DPDK patches and discussions
 help / color / mirror / Atom feed
From: Renata Saiakhova <renata.saiakhova@ekinops.com>
To: Harman Kalra <hkalra@marvell.com>
Cc: Anatoly Burakov <anatoly.burakov@intel.com>,
	Bruce Richardson <bruce.richardson@intel.com>,
	Ray Kinsella <mdr@ashroe.eu>, Neil Horman <nhorman@tuxdriver.com>,
	"dev@dpdk.org" <dev@dpdk.org>
Subject: Re: [dpdk-dev] [EXT] [PATCH v2 1/1] librte_eal: rte_intr_callback_unregister_sync() - wrapper around rte_intr_callback_unregister().
Date: Mon, 30 Nov 2020 17:20:48 +0000
Message-ID: <MRXP264MB01206424EC6EF913742235C992F50@MRXP264MB0120.FRAP264.PROD.OUTLOOK.COM> (raw)
In-Reply-To: <20201028203632.GA137989@outlook.office365.com>

Hi Harman,

sorry for late reply...

Yes, indeed, this is a race between an application which calls rte_dev_remove() and a kernel event which is sent as a result of unbinding the device from vfio_pci driver.
(dpdk-devbind.py -u 0000:05:00.0)

rte_intr_callback_unregister() may fail and return -EAGAIN, if an interrupt source (kernel) has some active callbacks at the moment. As a result, the callback (req notifier) can never be unregistered,
and vfio_req_intr_handle.fd can never be closed.
The kernel will continuously try to notify the user space using req notifier, but as the device is already removed, in this case it even cannot find a bus for that device, below is the log which illustrates it:
EAL: fail to unregister req notifier handler.
EAL: fail to disable req notifier.
dpdk_disconnect 1545: Device '0000:05:00.0' has been removed and detached
dpdk_disconnect 1557: All devices shared with device '0000:05:00.0' have been detached
EAL: Cannot find bus for device (05:00.0)
EAL: Cannot find bus for device (05:00.0)
EAL: Cannot find bus for device (05:00.0)
EAL: Cannot find bus for device (05:00.0)
EAL: Cannot find bus for device (05:00.0)
etc.

This continues eternally, and application stops to work properly.
So, at least the retry logic should be put somewhere to avoid this kind of race. Or bus->hot_unplug_handler(dev) called from pci_vfio_req_handler() should do some work to release the above resources.

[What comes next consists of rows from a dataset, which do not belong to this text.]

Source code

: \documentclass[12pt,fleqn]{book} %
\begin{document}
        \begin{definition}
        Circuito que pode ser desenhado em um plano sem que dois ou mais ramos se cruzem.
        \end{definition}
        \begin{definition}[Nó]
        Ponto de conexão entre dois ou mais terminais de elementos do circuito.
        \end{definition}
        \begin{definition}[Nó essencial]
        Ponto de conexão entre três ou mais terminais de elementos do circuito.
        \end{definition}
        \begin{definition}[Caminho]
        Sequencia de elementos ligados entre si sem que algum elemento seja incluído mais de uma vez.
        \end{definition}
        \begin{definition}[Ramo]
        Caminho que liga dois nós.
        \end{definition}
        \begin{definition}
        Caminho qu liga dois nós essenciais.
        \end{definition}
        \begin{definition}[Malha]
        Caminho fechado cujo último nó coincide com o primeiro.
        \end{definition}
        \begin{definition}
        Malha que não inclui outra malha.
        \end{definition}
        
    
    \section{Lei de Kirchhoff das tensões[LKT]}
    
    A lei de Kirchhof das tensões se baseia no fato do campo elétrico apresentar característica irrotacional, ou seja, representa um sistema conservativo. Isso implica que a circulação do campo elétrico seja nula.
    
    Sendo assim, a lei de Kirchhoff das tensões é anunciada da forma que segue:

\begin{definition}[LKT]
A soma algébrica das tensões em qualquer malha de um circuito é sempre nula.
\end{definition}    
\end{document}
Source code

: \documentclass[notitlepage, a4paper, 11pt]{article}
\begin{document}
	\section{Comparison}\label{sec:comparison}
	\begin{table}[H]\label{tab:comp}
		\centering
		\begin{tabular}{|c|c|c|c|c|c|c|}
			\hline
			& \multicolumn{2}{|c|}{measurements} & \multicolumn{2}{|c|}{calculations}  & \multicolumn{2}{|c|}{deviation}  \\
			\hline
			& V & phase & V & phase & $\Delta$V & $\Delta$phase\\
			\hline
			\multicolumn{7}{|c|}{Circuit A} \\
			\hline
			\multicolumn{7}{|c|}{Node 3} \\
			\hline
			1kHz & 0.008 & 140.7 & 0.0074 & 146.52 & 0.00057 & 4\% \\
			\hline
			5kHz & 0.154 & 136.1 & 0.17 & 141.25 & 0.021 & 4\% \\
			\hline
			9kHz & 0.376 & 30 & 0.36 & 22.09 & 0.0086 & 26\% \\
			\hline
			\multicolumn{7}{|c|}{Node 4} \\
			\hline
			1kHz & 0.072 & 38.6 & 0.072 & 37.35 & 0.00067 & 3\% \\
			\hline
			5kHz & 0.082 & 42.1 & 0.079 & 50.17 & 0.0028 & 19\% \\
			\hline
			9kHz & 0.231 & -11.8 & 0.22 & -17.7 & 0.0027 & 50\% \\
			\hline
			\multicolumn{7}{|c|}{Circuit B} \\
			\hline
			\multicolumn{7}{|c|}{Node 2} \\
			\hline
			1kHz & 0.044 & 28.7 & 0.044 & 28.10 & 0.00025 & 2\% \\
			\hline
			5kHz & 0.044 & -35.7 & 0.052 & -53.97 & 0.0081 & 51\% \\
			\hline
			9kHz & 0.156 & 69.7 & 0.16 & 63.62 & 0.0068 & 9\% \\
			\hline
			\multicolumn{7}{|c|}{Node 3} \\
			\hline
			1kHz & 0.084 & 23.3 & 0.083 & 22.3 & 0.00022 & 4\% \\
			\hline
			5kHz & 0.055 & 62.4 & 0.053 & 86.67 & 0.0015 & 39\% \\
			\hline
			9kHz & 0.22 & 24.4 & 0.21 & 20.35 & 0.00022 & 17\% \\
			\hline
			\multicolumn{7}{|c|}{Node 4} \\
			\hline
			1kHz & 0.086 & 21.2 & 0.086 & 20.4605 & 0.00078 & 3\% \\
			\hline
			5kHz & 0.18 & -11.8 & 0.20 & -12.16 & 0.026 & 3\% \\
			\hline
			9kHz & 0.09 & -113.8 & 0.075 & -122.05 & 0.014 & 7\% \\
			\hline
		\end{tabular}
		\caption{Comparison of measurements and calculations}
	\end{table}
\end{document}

 Regarding the tight polling loop in the patch and fixed retry logic to avoid infinite looping, what could be an option? As it continues to loop only in -EAGAIN case, which means kernel event is processed, doesn't it guarantee that it won't last forever?

Kind regards,
Renata

________________________________
From: Harman Kalra <hkalra@marvell.com>
Sent: Wednesday, October 28, 2020 9:36 PM
To: Renata Saiakhova <renata.saiakhova@ekinops.com>
Cc: Anatoly Burakov <anatoly.burakov@intel.com>; Bruce Richardson <bruce.richardson@intel.com>; Ray Kinsella <mdr@ashroe.eu>; Neil Horman <nhorman@tuxdriver.com>; dev@dpdk.org <dev@dpdk.org>
Subject: Re: [EXT] [PATCH v2 1/1] librte_eal: rte_intr_callback_unregister_sync() - wrapper around rte_intr_callback_unregister().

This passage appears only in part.